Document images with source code
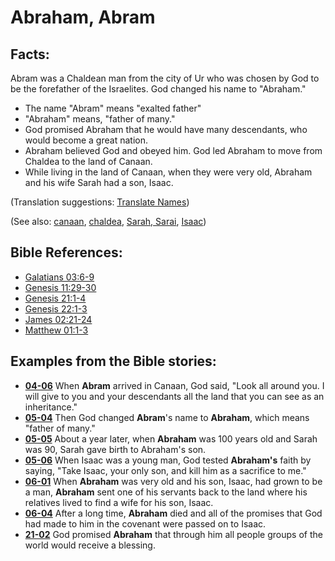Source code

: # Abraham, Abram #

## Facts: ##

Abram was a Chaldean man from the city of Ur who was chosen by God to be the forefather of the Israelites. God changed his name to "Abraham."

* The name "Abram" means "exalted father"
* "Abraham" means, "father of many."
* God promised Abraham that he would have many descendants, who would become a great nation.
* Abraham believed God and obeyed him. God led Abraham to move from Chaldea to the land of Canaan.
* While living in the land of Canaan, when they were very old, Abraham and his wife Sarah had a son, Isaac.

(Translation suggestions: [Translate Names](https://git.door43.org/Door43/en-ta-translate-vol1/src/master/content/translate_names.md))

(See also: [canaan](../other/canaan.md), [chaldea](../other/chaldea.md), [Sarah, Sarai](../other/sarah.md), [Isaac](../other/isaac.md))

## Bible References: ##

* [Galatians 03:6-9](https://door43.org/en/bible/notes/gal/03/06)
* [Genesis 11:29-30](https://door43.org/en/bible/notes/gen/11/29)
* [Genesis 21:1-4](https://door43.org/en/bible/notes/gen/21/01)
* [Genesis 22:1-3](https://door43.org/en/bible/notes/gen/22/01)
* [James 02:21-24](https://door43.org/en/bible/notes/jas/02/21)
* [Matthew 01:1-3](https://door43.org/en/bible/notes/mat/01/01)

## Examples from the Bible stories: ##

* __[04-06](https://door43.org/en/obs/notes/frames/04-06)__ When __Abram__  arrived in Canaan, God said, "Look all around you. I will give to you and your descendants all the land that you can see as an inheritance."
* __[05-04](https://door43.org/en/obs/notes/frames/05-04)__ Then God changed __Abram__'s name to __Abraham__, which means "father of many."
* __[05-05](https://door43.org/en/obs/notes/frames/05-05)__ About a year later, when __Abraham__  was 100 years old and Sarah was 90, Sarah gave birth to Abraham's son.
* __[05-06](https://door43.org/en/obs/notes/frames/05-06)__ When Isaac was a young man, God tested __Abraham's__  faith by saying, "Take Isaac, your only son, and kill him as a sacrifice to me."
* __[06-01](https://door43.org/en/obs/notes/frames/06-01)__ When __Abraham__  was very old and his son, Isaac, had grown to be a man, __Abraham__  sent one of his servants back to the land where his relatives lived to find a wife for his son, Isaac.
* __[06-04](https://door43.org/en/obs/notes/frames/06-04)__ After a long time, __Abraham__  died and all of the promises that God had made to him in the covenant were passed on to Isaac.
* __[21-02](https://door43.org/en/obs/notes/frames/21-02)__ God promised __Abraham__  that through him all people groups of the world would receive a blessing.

---

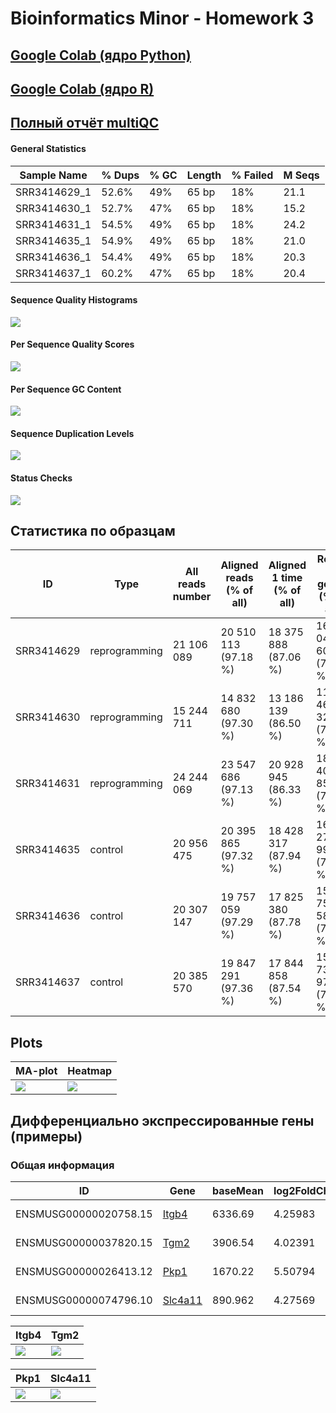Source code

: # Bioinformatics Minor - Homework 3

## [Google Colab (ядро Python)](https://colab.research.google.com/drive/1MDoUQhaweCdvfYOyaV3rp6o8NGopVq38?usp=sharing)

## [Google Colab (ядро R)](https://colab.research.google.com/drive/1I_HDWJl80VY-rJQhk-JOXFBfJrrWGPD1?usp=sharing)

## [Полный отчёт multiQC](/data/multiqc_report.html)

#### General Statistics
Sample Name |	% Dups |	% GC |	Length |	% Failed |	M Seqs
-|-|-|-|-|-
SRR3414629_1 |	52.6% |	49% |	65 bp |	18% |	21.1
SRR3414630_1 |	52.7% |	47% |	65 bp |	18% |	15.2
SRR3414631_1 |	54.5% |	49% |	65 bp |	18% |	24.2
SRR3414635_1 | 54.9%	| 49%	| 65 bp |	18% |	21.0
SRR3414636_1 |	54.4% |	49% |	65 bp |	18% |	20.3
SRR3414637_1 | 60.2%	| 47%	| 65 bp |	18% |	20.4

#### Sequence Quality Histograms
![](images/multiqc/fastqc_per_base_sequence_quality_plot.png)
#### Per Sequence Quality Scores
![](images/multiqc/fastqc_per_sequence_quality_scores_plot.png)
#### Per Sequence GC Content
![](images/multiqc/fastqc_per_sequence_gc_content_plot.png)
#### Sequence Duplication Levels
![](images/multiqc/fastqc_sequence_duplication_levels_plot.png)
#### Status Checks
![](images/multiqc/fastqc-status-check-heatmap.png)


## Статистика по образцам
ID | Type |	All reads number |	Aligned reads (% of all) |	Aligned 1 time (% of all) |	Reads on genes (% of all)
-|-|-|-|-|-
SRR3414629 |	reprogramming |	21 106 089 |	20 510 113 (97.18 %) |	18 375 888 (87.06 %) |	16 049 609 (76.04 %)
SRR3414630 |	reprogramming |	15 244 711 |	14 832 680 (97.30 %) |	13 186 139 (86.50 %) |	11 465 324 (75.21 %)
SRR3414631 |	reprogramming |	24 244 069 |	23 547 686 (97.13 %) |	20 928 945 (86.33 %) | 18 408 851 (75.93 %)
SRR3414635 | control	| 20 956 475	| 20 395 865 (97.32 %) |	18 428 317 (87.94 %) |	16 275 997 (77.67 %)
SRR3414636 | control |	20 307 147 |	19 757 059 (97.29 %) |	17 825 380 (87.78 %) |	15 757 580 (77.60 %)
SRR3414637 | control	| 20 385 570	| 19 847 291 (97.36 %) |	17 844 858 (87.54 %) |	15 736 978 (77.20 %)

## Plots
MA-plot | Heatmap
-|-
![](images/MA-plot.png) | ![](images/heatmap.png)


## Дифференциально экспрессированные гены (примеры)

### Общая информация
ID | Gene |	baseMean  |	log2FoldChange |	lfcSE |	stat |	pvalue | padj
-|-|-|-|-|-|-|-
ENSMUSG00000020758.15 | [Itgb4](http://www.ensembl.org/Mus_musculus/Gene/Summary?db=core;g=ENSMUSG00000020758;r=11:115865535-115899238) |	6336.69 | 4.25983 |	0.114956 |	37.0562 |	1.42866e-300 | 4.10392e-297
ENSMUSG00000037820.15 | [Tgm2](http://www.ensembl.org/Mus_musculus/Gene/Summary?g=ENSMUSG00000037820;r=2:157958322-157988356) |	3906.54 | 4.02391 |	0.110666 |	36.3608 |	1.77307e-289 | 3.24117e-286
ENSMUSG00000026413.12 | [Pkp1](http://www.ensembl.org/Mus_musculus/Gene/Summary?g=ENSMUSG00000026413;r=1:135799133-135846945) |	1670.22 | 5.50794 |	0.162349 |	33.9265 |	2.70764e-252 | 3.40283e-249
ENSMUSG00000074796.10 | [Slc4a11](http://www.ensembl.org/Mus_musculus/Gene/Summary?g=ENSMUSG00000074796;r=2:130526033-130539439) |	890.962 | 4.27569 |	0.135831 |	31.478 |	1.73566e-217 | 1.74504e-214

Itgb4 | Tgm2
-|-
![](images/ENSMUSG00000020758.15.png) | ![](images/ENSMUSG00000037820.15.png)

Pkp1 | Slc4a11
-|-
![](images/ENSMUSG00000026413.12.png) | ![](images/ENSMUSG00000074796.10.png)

WORK INSTRUCTION
In the entries above, copy each line that contains the string "time".

ANSWER FOR THE TASK
* __[06-04](https://door43.org/en/obs/notes/frames/06-04)__ After a long time, __Abraham__  died and all of the promises that God had made to him in the covenant were passed on to Isaac.
ID | Type |	All reads number |	Aligned reads (% of all) |	Aligned 1 time (% of all) |	Reads on genes (% of all)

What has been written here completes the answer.